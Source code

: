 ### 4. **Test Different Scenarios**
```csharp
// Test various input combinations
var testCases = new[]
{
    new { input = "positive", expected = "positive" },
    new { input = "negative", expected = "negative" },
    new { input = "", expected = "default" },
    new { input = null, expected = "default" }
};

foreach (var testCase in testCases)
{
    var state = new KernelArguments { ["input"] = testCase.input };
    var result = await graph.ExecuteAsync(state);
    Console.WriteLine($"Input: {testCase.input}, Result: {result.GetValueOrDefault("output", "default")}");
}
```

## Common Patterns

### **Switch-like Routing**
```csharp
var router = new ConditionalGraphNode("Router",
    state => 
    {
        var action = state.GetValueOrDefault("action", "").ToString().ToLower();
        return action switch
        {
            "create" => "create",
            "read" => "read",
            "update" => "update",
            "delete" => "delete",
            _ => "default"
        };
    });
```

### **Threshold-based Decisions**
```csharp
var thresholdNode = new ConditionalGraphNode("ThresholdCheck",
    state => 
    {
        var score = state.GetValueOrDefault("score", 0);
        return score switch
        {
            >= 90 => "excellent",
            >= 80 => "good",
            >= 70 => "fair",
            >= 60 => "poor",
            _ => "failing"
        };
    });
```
* * * * *
EXERCISE BRIEF: This task calls for an exact reproduction of the lines that start at the one containing "### **Threshold-based Decisions**" and continue to the end of the entries above.

THE ANSWER:
### **Threshold-based Decisions**
```csharp
var thresholdNode = new ConditionalGraphNode("ThresholdCheck",
    state => 
    {
        var score = state.GetValueOrDefault("score", 0);
        return score switch
        {
            >= 90 => "excellent",
            >= 80 => "good",
            >= 70 => "fair",
            >= 60 => "poor",
            _ => "failing"
        };
    });
```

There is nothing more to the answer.